Oltre Gabriele, anche gli altri vicini di casa del paziente 1 non hanno ancora fatto il test per il coronavirus.
Il paradosso: “Devi fare il test in un ospedale fuori la zona rossa”
Pochi giorni dopo Gabriele viene chiamato per recarsi all’ospedale di Sant’Angelo Lodigiano, fuori la zona rossa in cui risiede. Si mette in macchina, ma arrivato al primo posto di blocco i carabinieri non lo fanno proseguire, non importa che debba recarsi ad effettuare il tampone.
Gabriele spiega a Le Iene:
“Ma non c’è coordinamento. Gli spiego il caso. E dicono ‘ah, non la fanno passare? Sì in effetti noi non abbiamo nessuna facoltà di dare dei lasciapassare, ma non avendo disponibilità di medici che vanno alle abitazioni dei richiedenti, siamo costretti a mandarli negli ospedali’”.
L’ospedale, che lo chiama poco dopo, gli rivela che «stiamo cercando di organizzare adesso un centro per i tamponi, nella sua zona che sarà Codogno all’interno della zona rossa e quindi aspetti ancora la nostra chiamata, che verrà richiamato per fare il tampone».
Dopo cinque giorni, ancora tutto tace, ancora nessun test fatto.
Tutti devono fare la loro parte
In una situazione d’emergenza è sicuramente comprensibile che si generi del caos, ma il dovere di tutti è quello di mantenere una catena di informazioni e comunicazioni il più possibile coerente, così da avere cura di ogni cittadino non solo a livello sanitario ma anche a livello psicologico e sociale.

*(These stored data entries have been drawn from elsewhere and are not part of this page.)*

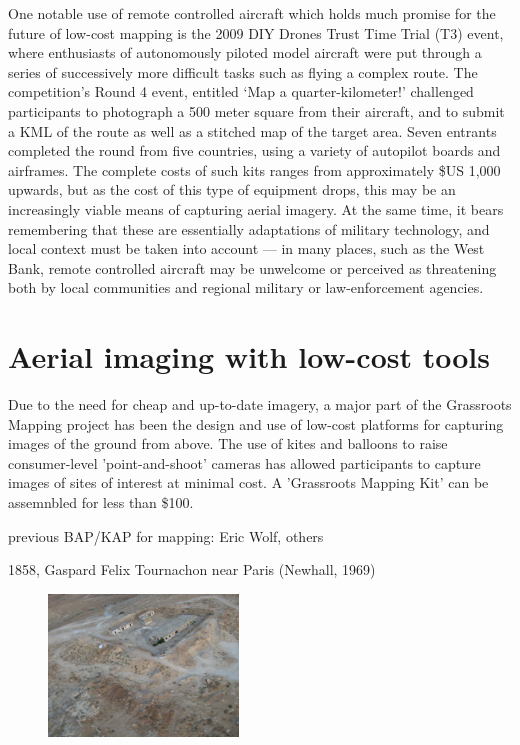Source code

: \documentclass[11pt]{report}
\begin{document}
One notable use of remote controlled aircraft which holds much promise for the future of low-cost mapping is the 2009 DIY Drones Trust Time Trial (T3) event, where enthusiasts of autonomously piloted model aircraft were put through a series of successively more difficult tasks such as flying a complex route. The competition's Round 4 event, entitled `Map a quarter-kilometer!' challenged participants to photograph a 500 meter square from their aircraft, and to submit a KML of the route as well as a stitched map of the target area. Seven entrants completed the round from five countries, using a variety of autopilot boards and airframes.\cite{anderson2010winners} The complete costs of such kits ranges from approximately \$US 1,000 upwards, but as the cost of this type of equipment drops, this may be an increasingly viable means of capturing aerial imagery. At the same time, it bears remembering that these are essentially adaptations of military technology, and local context must be taken into account --- in many places, such as the West Bank, remote controlled aircraft may be unwelcome or perceived as threatening both by local communities and regional military or law-enforcement agencies. 

\section{Aerial imaging with low-cost tools}
\label{sec:aeriallowcost}

Due to the need for cheap and up-to-date imagery, a major part of the Grassroots Mapping project has been the design and use of low-cost platforms for capturing images of the ground from above. The use of kites and balloons to raise consumer-level 'point-and-shoot' cameras has allowed participants to capture images of sites of interest at minimal cost. A 'Grassroots Mapping Kit' can be assemnbled for less than \$100. 

previous BAP/KAP for mapping: Eric Wolf, others

1858, Gaspard Felix Tournachon near Paris (Newhall, 1969) \cite{vierling2006short}

\begin{figure}
	\begin{flushright}
		\includegraphics[width=0.45\textwidth]{images/maron-spy-satellite.jpg}
		\cite{maron2008former}
	\end{flushright}
\end{figure}
\end{document}

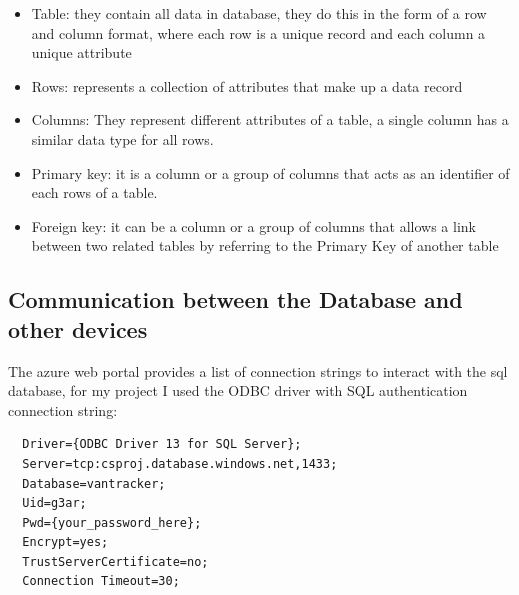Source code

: \begin{itemize}
  \item Table: they contain all data in database, they do this in the form of a row and column format, where each row is a unique record and each column a unique attribute
  \item Rows: represents a collection of attributes that make up a data record 
  \item Columns: They represent different attributes of a table, a single column has a similar data type for all rows.
  \item Primary key: it is a column or a group of columns that acts as an identifier of each rows of a table.
  \item Foreign key: it can be a column or a group of columns that allows a link between two related tables by referring to the Primary Key of another table
\end{itemize}

\subsection{Communication between the Database and other devices}
The azure web portal provides a list of connection strings to interact with the sql database, for my project I used the ODBC driver with SQL authentication connection string:
\begin{verbatim}
  Driver={ODBC Driver 13 for SQL Server};
  Server=tcp:csproj.database.windows.net,1433;
  Database=vantracker;
  Uid=g3ar;
  Pwd={your_password_here};
  Encrypt=yes;
  TrustServerCertificate=no;
  Connection Timeout=30;
\end{verbatim}




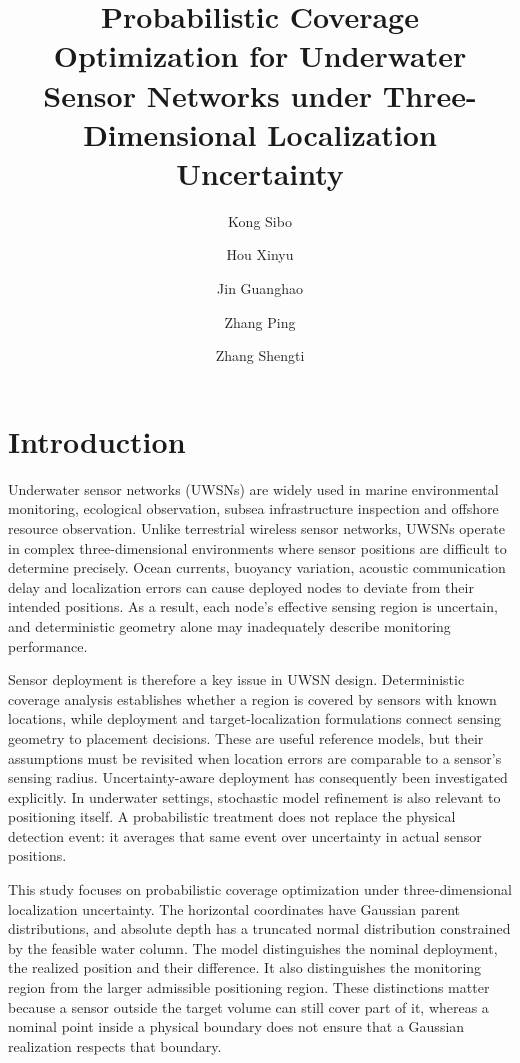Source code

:\documentclass[fleqn,10pt]{wlscirep}
\title{Probabilistic Coverage Optimization for Underwater Sensor Networks under Three-Dimensional Localization Uncertainty}
\author[1,*]{Kong Sibo}
\author[2]{Hou Xinyu}
\author[1]{Jin Guanghao}
\author[1]{Zhang Ping}
\author[2]{Zhang Shengti}
\affil[1]{Beijing Polytechnic University, Beijing 100176, China}
\affil[2]{Beijing Information Science and Technology University, Beijing 100192, China}
\affil[*]{Corresponding author: kongsibo@bpu.edu.cn}
\begin{document}
\flushbottom\maketitle\thispagestyle{empty}

\section*{Introduction}
Underwater sensor networks (UWSNs) are widely used in marine environmental monitoring, ecological observation, subsea infrastructure inspection and offshore resource observation\cite{akyildiz2005}. Unlike terrestrial wireless sensor networks, UWSNs operate in complex three-dimensional environments where sensor positions are difficult to determine precisely. Ocean currents, buoyancy variation, acoustic communication delay and localization errors can cause deployed nodes to deviate from their intended positions. As a result, each node's effective sensing region is uncertain, and deterministic geometry alone may inadequately describe monitoring performance.

Sensor deployment is therefore a key issue in UWSN design. Deterministic coverage analysis establishes whether a region is covered by sensors with known locations\cite{huang2003}, while deployment and target-localization formulations connect sensing geometry to placement decisions\cite{zou2004}. These are useful reference models, but their assumptions must be revisited when location errors are comparable to a sensor's sensing radius. Uncertainty-aware deployment has consequently been investigated explicitly\cite{zouuncertainty2004}. In underwater settings, stochastic model refinement is also relevant to positioning itself\cite{zhao2020}. A probabilistic treatment does not replace the physical detection event: it averages that same event over uncertainty in actual sensor positions.

This study focuses on probabilistic coverage optimization under three-dimensional localization uncertainty. The horizontal coordinates have Gaussian parent distributions, and absolute depth has a truncated normal distribution constrained by the feasible water column. The model distinguishes the nominal deployment, the realized position and their difference. It also distinguishes the monitoring region from the larger admissible positioning region. These distinctions matter because a sensor outside the target volume can still cover part of it, whereas a nominal point inside a physical boundary does not ensure that a Gaussian realization respects that boundary.
\end{document}
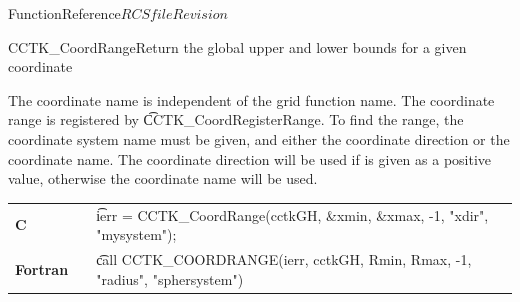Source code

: \begin{cactuspart}{FunctionReference}{$RCSfile$}{$Revision$}
\begin{CCTKFunc}{CCTK\_CoordRange}{Return the global upper and lower bounds for a given coordinate}
\label{CCTK-CoordRange}
\showargs
\begin{params}
\end{params}
\begin{discussion}
The coordinate name is independent of the grid function name.
The coordinate range is registered by {\t CCTK\_CoordRegisterRange}.
To find the range, the coordinate system name must be given, and either
the coordinate direction or the coordinate name. The coordinate direction
will be used if is given as a positive value, otherwise the coordinate
name will be used.
\end{discussion}
\begin{examples}
\begin{tabular}{@{}p{3cm}cp{11cm}}
\hfill {\bf C} && {\t ierr = CCTK\_CoordRange(cctkGH, \&xmin, \&xmax, -1, "xdir", "mysystem");}
\\
\hfill {\bf Fortran} && {\t call CCTK\_COORDRANGE(ierr, cctkGH, Rmin, Rmax, -1, "radius", "sphersystem")}
\\
\end{tabular}
\end{examples}
\begin{errorcodes}
\end{errorcodes}
\end{CCTKFunc}


\end{cactuspart}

I cittadini, a loro volta, sono chiamati a comprendere la delicatezza della situazione, a non pesare senza motivo sulle procedura di assistenza e a essere totalmente sinceri.
Scremare tra le chiamate di chi si è fatto prendere dall’isteria dalle persone che effettivamente stanno male può essere difficile, ma almeno nella zona rossa dovrebbe essere garantita l’assistenza primaria ad ogni residente, accelerando la pratica dei test.